Seu Duilio já estava totalmente nu. Era o único a não aparentar terror. Tal tranquilidade chamava a atenção dos outros, ainda resistentes em seus trajes menores.
-É pelado, porra!
Pronto. Todos ficaram nus. Magali chorava baixinho, escondida atrás da cadeira da irmã desmaiada. A viúva Doralice, mais desamparada do que nunca, tapava os seios e o sexo com as mãos. Seu Tide cobria as vergonhas com uma bandeja, assim como Seu Amadeu, único a fulminar o assaltante com ódio. Seu Duílio parecia estar em uma praia nudista, pois não cobria nada e tinha a face e o pescoço rubros.
- Todo mundo quietinho. Vou sair e trancar a porta. Se gritar, o porteiro morre. Já avisei. – Com uma trouxa de roupas na mão, o jovem assaltante retirou-se.
Apenas o choro esquálido de Magali quebrava o silêncio no salão. Ninguém se dignava a levantar o olhar para o outro. Subitamente, seu Tide saiu da letargia para assumir uma postura heróica. De forma desajeitada, ele colocou a santa e as jarras no chão e, com muita dificuldade, tentou arrastar a pesada mesa para o canto. As mulheres o fitaram por um momento, mas a visão do velhinho pelado se esforçando daquela forma era degradante demais.
- Que cê tá fazendo, homem? - indagou confuso o síndico.
-Não tá vendo? Vou virar a mesa para as mulheres se abrigarem atrás dela. É o mínimo que podemos fazer por estas senhoras.
-Mas você não vai conseguir fazer isso sozinho. – Seu Amadeu achava aquilo uma babaquice inútil, mas cerrou fileira com seu Tide. E para manter a fama de durão, emendou uma ordem para o distraído seu Duílio. - E você aí, não ajuda? Isso aqui não é um camping naturista, seu velho safado!

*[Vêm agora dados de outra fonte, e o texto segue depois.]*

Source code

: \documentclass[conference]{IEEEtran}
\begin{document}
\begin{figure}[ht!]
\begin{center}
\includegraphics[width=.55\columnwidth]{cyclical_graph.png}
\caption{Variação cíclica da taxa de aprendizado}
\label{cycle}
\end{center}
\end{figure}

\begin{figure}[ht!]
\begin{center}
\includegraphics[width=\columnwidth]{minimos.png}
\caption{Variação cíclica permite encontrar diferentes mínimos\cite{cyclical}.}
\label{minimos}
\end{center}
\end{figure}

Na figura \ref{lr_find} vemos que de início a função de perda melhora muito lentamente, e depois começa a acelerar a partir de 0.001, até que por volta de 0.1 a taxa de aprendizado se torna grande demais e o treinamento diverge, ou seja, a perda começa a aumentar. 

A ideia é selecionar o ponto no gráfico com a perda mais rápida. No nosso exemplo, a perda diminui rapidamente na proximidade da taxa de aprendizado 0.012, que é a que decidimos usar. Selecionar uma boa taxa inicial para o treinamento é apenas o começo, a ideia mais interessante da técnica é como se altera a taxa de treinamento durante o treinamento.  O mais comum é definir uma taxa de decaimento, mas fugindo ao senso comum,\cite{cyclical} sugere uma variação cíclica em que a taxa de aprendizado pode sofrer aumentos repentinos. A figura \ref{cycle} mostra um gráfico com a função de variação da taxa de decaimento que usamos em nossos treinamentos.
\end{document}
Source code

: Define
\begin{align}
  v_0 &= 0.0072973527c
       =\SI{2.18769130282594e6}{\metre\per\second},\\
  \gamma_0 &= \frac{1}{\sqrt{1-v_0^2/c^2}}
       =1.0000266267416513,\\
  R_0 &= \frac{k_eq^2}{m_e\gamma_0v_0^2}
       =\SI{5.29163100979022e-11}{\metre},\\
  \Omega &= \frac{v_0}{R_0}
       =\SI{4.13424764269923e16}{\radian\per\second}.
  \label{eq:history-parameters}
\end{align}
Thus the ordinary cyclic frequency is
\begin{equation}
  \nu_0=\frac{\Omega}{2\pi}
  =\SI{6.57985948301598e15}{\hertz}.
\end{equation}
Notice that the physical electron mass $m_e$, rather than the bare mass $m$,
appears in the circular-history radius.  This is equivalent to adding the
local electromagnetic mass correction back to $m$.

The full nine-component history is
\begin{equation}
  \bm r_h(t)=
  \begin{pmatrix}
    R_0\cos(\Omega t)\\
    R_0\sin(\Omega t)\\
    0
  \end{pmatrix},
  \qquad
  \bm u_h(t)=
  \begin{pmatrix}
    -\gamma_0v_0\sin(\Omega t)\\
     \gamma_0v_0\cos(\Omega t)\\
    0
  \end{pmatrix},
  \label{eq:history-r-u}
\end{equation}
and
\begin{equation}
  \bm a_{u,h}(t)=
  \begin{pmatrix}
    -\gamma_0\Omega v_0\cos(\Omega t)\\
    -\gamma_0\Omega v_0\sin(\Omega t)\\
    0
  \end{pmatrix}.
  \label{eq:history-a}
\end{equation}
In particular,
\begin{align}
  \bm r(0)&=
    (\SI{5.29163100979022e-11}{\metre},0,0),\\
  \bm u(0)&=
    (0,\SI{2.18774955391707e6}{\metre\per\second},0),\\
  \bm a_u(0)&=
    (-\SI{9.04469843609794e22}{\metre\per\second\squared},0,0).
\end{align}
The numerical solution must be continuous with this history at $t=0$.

Seu Duílio se espantou com a reprimenda, mas caminhou obediente até a mesa para ajudar na missão. Juntos, os três se esforçavam pra virar a mesa de lado. Quando se abaixaram para concluir o serviço foram surpreendidos por um grito terrível. Conceição recobrara a consciência e agora tinha, à sua frente, três bundas nada formosas empinadas em sua direção. Magali correu para tentar acalmar a irmã, porém Conceição estava histérica.
-Saiam de perto de mim! Saiam de perto da Santa! Vocês são todos tarados. Vão queimar no inferno! Vão queimar no inferno!

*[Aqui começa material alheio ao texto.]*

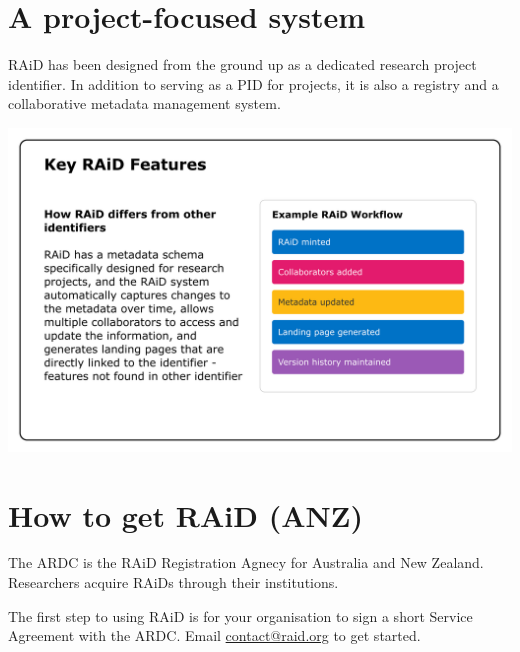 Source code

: \documentclass[a0,portrait]{a0poster}
\newenvironment{Figure}
  {\par\medskip\noindent\minipage{\linewidth}}
  {\endminipage\par\medskip}
\begin{document}
\begin{multicols}{3}

\color{ARDCPurple}
\section*{\LARGE A project-focused system}
\color{DarkGrey}
\large{
RAiD has been designed from the ground up as a dedicated research project identifier. In addition to serving as a PID for projects, it is also a registry and a collaborative metadata management system.
}

\begin{Figure}
  \centering
  \includegraphics[width=\linewidth]{figures/raid-key-features.png}
  \label{key-features}
\end{Figure}

\color{ARDCBlue}
\section*{\LARGE How to get RAiD (ANZ)}
\color{DarkGrey}
\large{
The ARDC is the RAiD Registration Agnecy for Australia and New Zealand. Researchers acquire RAiDs through their institutions. 

The first step to using RAiD is for your organisation to sign a short Service Agreement with the ARDC. Email \href{mailto:contact@raid.org}{contact@raid.org} to get started.
}


\end{multicols}
\end{document}
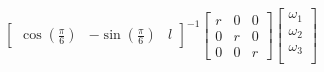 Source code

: \documentclass{article}
\begin{document}
\begin{align*}
\begin{bmatrix}
	        	\cos(\frac{\pi}{6}) & -\sin(\frac{\pi}{6}) & l
	        \end{bmatrix}^{-1}
	        \begin{bmatrix}
	            r & 0 & 0 \\
	            0 & r & 0 \\
	            0 & 0 & r
	        \end{bmatrix}
		    \begin{bmatrix}
		       \omega_{1} \\
		       \omega_{2} \\
		       \omega_{3} \\
		    \end{bmatrix} \\
\end{align*}
\end{document}
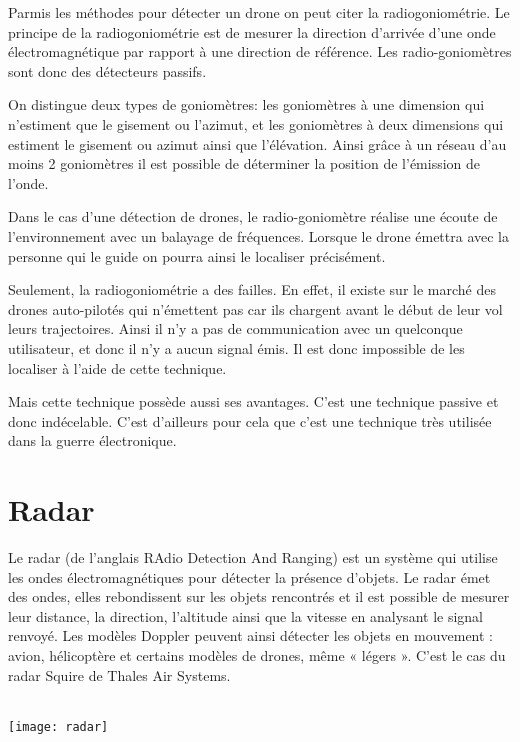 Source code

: Parmis les méthodes pour détecter un drone on peut citer la radiogoniométrie. Le principe de la radiogoniométrie est de mesurer la direction d'arrivée d'une onde électromagnétique par rapport à une direction de référence. Les radio-goniomètres sont donc des détecteurs passifs. 

On distingue deux types de goniomètres: les goniomètres à une dimension qui n'estiment que le gisement ou l'azimut, et les goniomètres à deux dimensions qui estiment le gisement ou azimut ainsi que l'élévation. Ainsi grâce à un réseau d'au moins 2 goniomètres il est possible de déterminer la position de l'émission de l'onde.


Dans le cas d'une détection de drones, le radio-goniomètre réalise une écoute de l'environnement avec un balayage de fréquences. Lorsque le drone émettra avec la personne qui le guide on pourra ainsi le localiser précisément.

Seulement, la radiogoniométrie a des failles. En effet, il existe sur le marché des drones auto-pilotés qui n'émettent pas car ils chargent avant le début de leur vol leurs trajectoires. Ainsi il n'y a pas de communication avec un quelconque utilisateur, et donc il n'y a aucun signal émis. Il est donc impossible de les localiser à l'aide de cette technique.

Mais cette technique possède aussi ses avantages. C'est une technique passive et donc indécelable. C'est d'ailleurs pour cela que c'est une technique très utilisée dans la guerre électronique. 



\section{Radar}
Le radar (de l'anglais RAdio Detection And Ranging) est un système qui utilise les ondes électromagnétiques pour détecter la présence d'objets. Le radar émet des ondes, elles rebondissent sur les objets rencontrés et il est possible de mesurer leur distance, la direction, l'altitude ainsi que la vitesse en analysant le signal renvoyé. Les modèles Doppler peuvent ainsi détecter les objets en mouvement : avion, hélicoptère et certains modèles de drones, même « légers ». C'est le cas du radar Squire de Thales Air Systems. 

~\\

\texttt{[image: radar]}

-Calma, minha irmã. Você não se lembra do assalto? – As tentativas da irmã só exasperavam ainda mais a senhora.
-O que estes depravados fizeram com você? Cadê sua roupa? Isso só pode ser um pesadelo! Me tirem daquiiiiiiii. Socoooooooorro!
Desorientados, os três senhores se espremeram no canto, perto de uma porta de vidro que levava à garagem. Doralice se aproveitou do abrigo improvisado e entrincheirou-se atrás do mesão. Ficou de lá assistindo o caos reinante.

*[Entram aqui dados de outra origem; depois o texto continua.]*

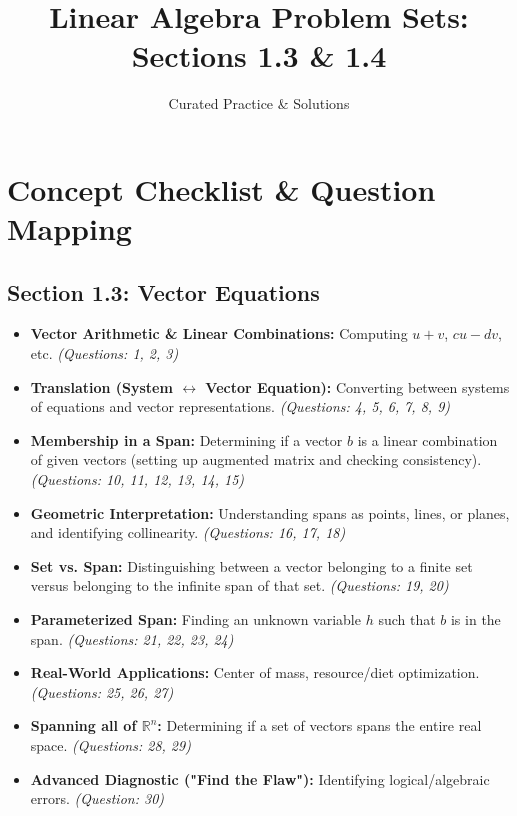 \documentclass[12pt]{article}
\title{Linear Algebra Problem Sets: Sections 1.3 \& 1.4}
\author{Curated Practice \& Solutions}
\date{}
\begin{document}
\maketitle
\tableofcontents
\newpage

\section{Concept Checklist \& Question Mapping}

\subsection{Section 1.3: Vector Equations}
\begin{itemize}
    \item \textbf{Vector Arithmetic \& Linear Combinations:} Computing $u+v$, $cu-dv$, etc. \textit{(Questions: 1, 2, 3)}
    \item \textbf{Translation (System $\leftrightarrow$ Vector Equation):} Converting between systems of equations and vector representations. \textit{(Questions: 4, 5, 6, 7, 8, 9)}
    \item \textbf{Membership in a Span:} Determining if a vector $b$ is a linear combination of given vectors (setting up augmented matrix and checking consistency). \textit{(Questions: 10, 11, 12, 13, 14, 15)}
    \item \textbf{Geometric Interpretation:} Understanding spans as points, lines, or planes, and identifying collinearity. \textit{(Questions: 16, 17, 18)}
    \item \textbf{Set vs. Span:} Distinguishing between a vector belonging to a finite set versus belonging to the infinite span of that set. \textit{(Questions: 19, 20)}
    \item \textbf{Parameterized Span:} Finding an unknown variable $h$ such that $b$ is in the span. \textit{(Questions: 21, 22, 23, 24)}
    \item \textbf{Real-World Applications:} Center of mass, resource/diet optimization. \textit{(Questions: 25, 26, 27)}
    \item \textbf{Spanning all of $\mathbb{R}^n$:} Determining if a set of vectors spans the entire real space. \textit{(Questions: 28, 29)}
    \item \textbf{Advanced Diagnostic ("Find the Flaw"):} Identifying logical/algebraic errors. \textit{(Question: 30)}
\end{itemize}
\end{document}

-Não grita, pelo amor de Deus! Eles vão matar o porteiro, minha irmã.
-Me tirem daquiiiiiiiiiiiiiiiiiiii!
Em meio à confusão, seu Tide olhou para trás e viu, através da porta de vidro, uma família inteira os espreitando da sacada do prédio vizinho. Fez para eles uma mímica desesperada. Pedia que ligassem para a polícia, mas os vizinhos pareciam não entender a mensagem, pois responderam com insultos inaudíveis.
Magali virou a cadeira da irmã para a parede. Conceição parou de gritar, mas caiu em prantos sofridos. Entre soluços balbuciava:
-Como pode? Um espetáculo nojento desses... na frente da santa. Malditos... tarados... Magali, quero você fora da minha casa. Vai mendigar na rua, mas comigo não mora mais...
Agachados pelo salão, todos mergulharam em profundo pesar. Após alguns minutos, seu Amadeu despertou do transe. Caminhou até a porta e começou a esmurrá-la aos berros.
-Abram essa meeeerda! Seus covaaaardes! Podem me matar, seus filhos d`uma puta! Eu sou muito é homem, seus viaaaados!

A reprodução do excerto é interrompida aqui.